_What is needed_
Please give every record below again exactly, and keep the pictures out.

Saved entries
··········

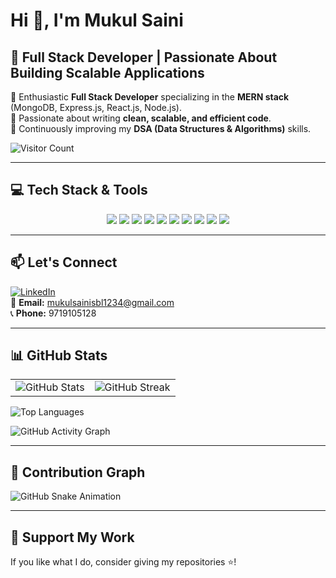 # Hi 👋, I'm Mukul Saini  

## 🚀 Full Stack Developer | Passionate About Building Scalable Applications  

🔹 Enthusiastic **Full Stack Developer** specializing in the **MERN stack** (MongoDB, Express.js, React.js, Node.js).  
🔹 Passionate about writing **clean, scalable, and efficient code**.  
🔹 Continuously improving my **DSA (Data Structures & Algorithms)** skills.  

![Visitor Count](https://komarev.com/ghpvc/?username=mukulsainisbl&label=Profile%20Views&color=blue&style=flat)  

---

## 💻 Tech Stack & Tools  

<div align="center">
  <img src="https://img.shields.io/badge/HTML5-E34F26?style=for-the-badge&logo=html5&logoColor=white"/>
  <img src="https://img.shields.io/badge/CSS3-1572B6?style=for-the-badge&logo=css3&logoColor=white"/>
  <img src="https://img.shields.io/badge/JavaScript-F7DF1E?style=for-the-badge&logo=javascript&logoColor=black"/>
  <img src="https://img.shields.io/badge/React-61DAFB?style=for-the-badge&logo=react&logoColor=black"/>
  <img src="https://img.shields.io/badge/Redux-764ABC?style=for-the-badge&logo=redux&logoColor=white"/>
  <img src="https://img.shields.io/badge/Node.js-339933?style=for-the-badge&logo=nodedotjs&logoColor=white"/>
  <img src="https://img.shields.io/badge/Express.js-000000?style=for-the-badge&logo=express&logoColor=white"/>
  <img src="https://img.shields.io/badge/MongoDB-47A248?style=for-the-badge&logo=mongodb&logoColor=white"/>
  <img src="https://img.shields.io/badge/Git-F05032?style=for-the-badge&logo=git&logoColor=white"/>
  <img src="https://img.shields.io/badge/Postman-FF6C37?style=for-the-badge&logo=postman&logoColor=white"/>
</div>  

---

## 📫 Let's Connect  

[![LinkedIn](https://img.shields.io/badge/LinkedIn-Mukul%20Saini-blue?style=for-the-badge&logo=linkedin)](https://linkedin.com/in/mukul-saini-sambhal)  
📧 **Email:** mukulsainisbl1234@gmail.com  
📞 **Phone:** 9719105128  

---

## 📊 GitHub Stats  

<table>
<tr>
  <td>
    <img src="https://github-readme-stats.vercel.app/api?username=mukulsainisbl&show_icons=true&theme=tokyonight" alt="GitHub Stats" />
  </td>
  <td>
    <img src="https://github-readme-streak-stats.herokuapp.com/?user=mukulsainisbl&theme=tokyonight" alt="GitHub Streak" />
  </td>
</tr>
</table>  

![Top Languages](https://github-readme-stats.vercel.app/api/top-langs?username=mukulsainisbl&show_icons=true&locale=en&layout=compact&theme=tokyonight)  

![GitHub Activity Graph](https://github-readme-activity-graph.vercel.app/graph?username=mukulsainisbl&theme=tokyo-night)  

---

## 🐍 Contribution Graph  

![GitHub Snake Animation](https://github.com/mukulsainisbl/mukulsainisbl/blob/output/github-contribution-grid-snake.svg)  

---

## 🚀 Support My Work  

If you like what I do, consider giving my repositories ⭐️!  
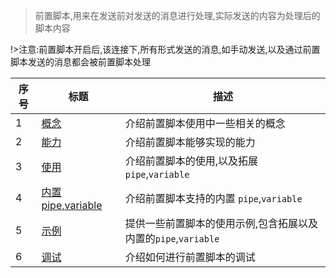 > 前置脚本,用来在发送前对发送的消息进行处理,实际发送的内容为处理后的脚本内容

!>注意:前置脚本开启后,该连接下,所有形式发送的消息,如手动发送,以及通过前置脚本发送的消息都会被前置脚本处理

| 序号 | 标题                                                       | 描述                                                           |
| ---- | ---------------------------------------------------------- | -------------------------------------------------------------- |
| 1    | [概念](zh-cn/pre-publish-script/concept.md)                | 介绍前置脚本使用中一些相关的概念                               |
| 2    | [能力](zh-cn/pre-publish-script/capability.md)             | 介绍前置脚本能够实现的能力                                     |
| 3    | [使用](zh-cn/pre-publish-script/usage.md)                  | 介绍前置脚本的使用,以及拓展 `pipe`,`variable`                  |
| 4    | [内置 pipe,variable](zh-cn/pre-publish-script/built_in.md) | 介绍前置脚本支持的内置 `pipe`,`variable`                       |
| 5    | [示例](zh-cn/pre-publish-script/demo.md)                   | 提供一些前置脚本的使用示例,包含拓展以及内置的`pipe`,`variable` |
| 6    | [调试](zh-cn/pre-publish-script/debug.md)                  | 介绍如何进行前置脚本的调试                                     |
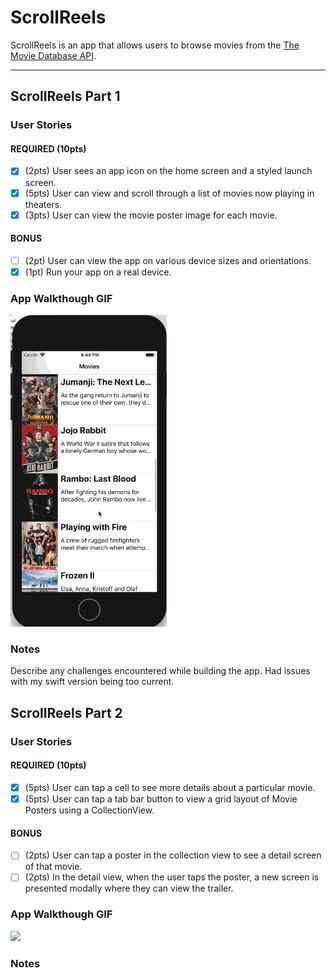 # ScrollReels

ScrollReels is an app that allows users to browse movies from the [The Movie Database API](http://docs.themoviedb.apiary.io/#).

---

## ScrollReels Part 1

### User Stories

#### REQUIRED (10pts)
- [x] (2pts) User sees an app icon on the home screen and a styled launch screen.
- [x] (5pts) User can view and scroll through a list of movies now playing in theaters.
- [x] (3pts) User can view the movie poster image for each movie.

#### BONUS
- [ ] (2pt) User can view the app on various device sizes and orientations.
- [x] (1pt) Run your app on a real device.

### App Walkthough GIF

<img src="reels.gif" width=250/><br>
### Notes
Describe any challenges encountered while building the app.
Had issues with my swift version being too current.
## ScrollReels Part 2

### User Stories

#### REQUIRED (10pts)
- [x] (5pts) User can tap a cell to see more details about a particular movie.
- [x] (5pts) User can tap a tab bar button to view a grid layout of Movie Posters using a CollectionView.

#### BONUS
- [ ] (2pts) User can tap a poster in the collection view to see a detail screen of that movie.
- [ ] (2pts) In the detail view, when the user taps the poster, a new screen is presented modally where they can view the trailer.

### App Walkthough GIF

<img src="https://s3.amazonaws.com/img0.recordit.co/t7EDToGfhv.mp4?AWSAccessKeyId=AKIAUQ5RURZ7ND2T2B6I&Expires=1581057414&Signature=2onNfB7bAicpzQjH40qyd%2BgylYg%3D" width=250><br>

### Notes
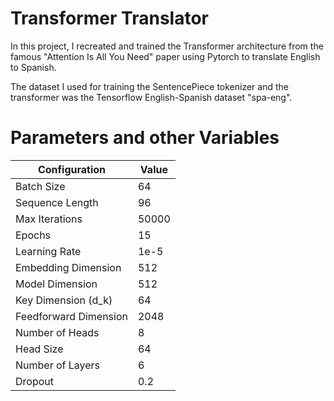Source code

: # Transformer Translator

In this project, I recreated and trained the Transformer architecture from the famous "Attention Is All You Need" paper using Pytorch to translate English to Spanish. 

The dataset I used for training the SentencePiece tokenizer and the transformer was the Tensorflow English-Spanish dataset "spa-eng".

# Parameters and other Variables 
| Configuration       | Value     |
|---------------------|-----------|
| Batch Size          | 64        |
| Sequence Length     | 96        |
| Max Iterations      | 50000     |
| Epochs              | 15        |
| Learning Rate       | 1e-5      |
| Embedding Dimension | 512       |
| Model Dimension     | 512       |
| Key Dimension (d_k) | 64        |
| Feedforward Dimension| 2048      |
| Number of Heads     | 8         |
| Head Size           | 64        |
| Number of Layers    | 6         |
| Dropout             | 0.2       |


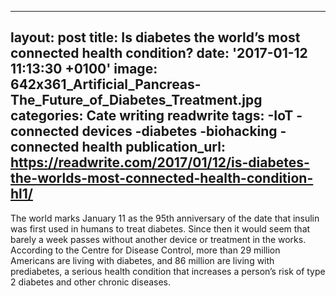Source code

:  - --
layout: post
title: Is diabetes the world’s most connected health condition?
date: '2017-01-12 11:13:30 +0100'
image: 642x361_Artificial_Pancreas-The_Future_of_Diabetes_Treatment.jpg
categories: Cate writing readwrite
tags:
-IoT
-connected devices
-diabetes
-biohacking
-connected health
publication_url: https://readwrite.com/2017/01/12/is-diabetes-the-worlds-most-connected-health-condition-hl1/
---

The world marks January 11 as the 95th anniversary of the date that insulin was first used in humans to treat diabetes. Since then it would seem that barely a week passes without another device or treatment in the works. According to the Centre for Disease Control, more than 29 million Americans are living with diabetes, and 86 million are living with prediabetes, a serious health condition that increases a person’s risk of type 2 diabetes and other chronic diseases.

··········

_Result of this task_
 # Hi 👋, I'm Mukul Saini  

## 🚀 Full Stack Developer | Passionate About Building Scalable Applications  

🔹 Enthusiastic **Full Stack Developer** specializing in the **MERN stack** (MongoDB, Express.js, React.js, Node.js).  
🔹 Passionate about writing **clean, scalable, and efficient code**.  
🔹 Continuously improving my **DSA (Data Structures & Algorithms)** skills.  

![Visitor Count](https://komarev.com/ghpvc/?username=mukulsainisbl&label=Profile%20Views&color=blue&style=flat)  

---

## 💻 Tech Stack & Tools  

<div align="center">
  <img src="https://img.shields.io/badge/HTML5-E34F26?style=for-the-badge&logo=html5&logoColor=white"/>
  <img src="https://img.shields.io/badge/CSS3-1572B6?style=for-the-badge&logo=css3&logoColor=white"/>
  <img src="https://img.shields.io/badge/JavaScript-F7DF1E?style=for-the-badge&logo=javascript&logoColor=black"/>
  <img src="https://img.shields.io/badge/React-61DAFB?style=for-the-badge&logo=react&logoColor=black"/>
  <img src="https://img.shields.io/badge/Redux-764ABC?style=for-the-badge&logo=redux&logoColor=white"/>
  <img src="https://img.shields.io/badge/Node.js-339933?style=for-the-badge&logo=nodedotjs&logoColor=white"/>
  <img src="https://img.shields.io/badge/Express.js-000000?style=for-the-badge&logo=express&logoColor=white"/>
  <img src="https://img.shields.io/badge/MongoDB-47A248?style=for-the-badge&logo=mongodb&logoColor=white"/>
  <img src="https://img.shields.io/badge/Git-F05032?style=for-the-badge&logo=git&logoColor=white"/>
  <img src="https://img.shields.io/badge/Postman-FF6C37?style=for-the-badge&logo=postman&logoColor=white"/>
</div>  

---

## 📫 Let's Connect  

[![LinkedIn](https://img.shields.io/badge/LinkedIn-Mukul%20Saini-blue?style=for-the-badge&logo=linkedin)](https://linkedin.com/in/mukul-saini-sambhal)  
📧 **Email:** mukulsainisbl1234@gmail.com  
📞 **Phone:** 9719105128  

---

## 📊 GitHub Stats  

<table>
<tr>
  <td>
    <img src="https://github-readme-stats.vercel.app/api?username=mukulsainisbl&show_icons=true&theme=tokyonight" alt="GitHub Stats" />
  </td>
  <td>
    <img src="https://github-readme-streak-stats.herokuapp.com/?user=mukulsainisbl&theme=tokyonight" alt="GitHub Streak" />
  </td>
</tr>
</table>  

![Top Languages](https://github-readme-stats.vercel.app/api/top-langs?username=mukulsainisbl&show_icons=true&locale=en&layout=compact&theme=tokyonight)  

![GitHub Activity Graph](https://github-readme-activity-graph.vercel.app/graph?username=mukulsainisbl&theme=tokyo-night)  

---

## 🐍 Contribution Graph  

![GitHub Snake Animation](https://github.com/mukulsainisbl/mukulsainisbl/blob/output/github-contribution-grid-snake.svg)  

---

## 🚀 Support My Work  

If you like what I do, consider giving my repositories ⭐️!  
 > 前置脚本,用来在发送前对发送的消息进行处理,实际发送的内容为处理后的脚本内容

!>注意:前置脚本开启后,该连接下,所有形式发送的消息,如手动发送,以及通过前置脚本发送的消息都会被前置脚本处理

| 序号 | 标题                                                       | 描述                                                           |
| ---- | ---------------------------------------------------------- | -------------------------------------------------------------- |
| 1    | [概念](zh-cn/pre-publish-script/concept.md)                | 介绍前置脚本使用中一些相关的概念                               |
| 2    | [能力](zh-cn/pre-publish-script/capability.md)             | 介绍前置脚本能够实现的能力                                     |
| 3    | [使用](zh-cn/pre-publish-script/usage.md)                  | 介绍前置脚本的使用,以及拓展 `pipe`,`variable`                  |
| 4    | [内置 pipe,variable](zh-cn/pre-publish-script/built_in.md) | 介绍前置脚本支持的内置 `pipe`,`variable`                       |
| 5    | [示例](zh-cn/pre-publish-script/demo.md)                   | 提供一些前置脚本的使用示例,包含拓展以及内置的`pipe`,`variable` |
| 6    | [调试](zh-cn/pre-publish-script/debug.md)                  | 介绍如何进行前置脚本的调试                                     |
 # ScrollReels

ScrollReels is an app that allows users to browse movies from the [The Movie Database API](http://docs.themoviedb.apiary.io/#).

---

## ScrollReels Part 1

### User Stories

#### REQUIRED (10pts)
- [x] (2pts) User sees an app icon on the home screen and a styled launch screen.
- [x] (5pts) User can view and scroll through a list of movies now playing in theaters.
- [x] (3pts) User can view the movie poster image for each movie.

#### BONUS
- [ ] (2pt) User can view the app on various device sizes and orientations.
- [x] (1pt) Run your app on a real device.

### App Walkthough GIF

<img src="reels.gif" width=250/><br>
### Notes
Describe any challenges encountered while building the app.
Had issues with my swift version being too current.
## ScrollReels Part 2

### User Stories

#### REQUIRED (10pts)
- [x] (5pts) User can tap a cell to see more details about a particular movie.
- [x] (5pts) User can tap a tab bar button to view a grid layout of Movie Posters using a CollectionView.

#### BONUS
- [ ] (2pts) User can tap a poster in the collection view to see a detail screen of that movie.
- [ ] (2pts) In the detail view, when the user taps the poster, a new screen is presented modally where they can view the trailer.

### App Walkthough GIF

<img src="https://s3.amazonaws.com/img0.recordit.co/t7EDToGfhv.mp4?AWSAccessKeyId=AKIAUQ5RURZ7ND2T2B6I&Expires=1581057414&Signature=2onNfB7bAicpzQjH40qyd%2BgylYg%3D" width=250><br>

### Notes
Source code

: # Transformer Translator

In this project, I recreated and trained the Transformer architecture from the famous "Attention Is All You Need" paper using Pytorch to translate English to Spanish. 

The dataset I used for training the SentencePiece tokenizer and the transformer was the Tensorflow English-Spanish dataset "spa-eng".

# Parameters and other Variables 
| Configuration       | Value     |
|---------------------|-----------|
| Batch Size          | 64        |
| Sequence Length     | 96        |
| Max Iterations      | 50000     |
| Epochs              | 15        |
| Learning Rate       | 1e-5      |
| Embedding Dimension | 512       |
| Model Dimension     | 512       |
| Key Dimension (d_k) | 64        |
| Feedforward Dimension| 2048      |
| Number of Heads     | 8         |
| Head Size           | 64        |
| Number of Layers    | 6         |
| Dropout             | 0.2       |


Source code

:  - --
layout: post
title: Is diabetes the world’s most connected health condition?
date: '2017-01-12 11:13:30 +0100'
image: 642x361_Artificial_Pancreas-The_Future_of_Diabetes_Treatment.jpg
categories: Cate writing readwrite
tags:
-IoT
-connected devices
-diabetes
-biohacking
-connected health
publication_url: https://readwrite.com/2017/01/12/is-diabetes-the-worlds-most-connected-health-condition-hl1/
---

The world marks January 11 as the 95th anniversary of the date that insulin was first used in humans to treat diabetes. Since then it would seem that barely a week passes without another device or treatment in the works. According to the Centre for Disease Control, more than 29 million Americans are living with diabetes, and 86 million are living with prediabetes, a serious health condition that increases a person’s risk of type 2 diabetes and other chronic diseases.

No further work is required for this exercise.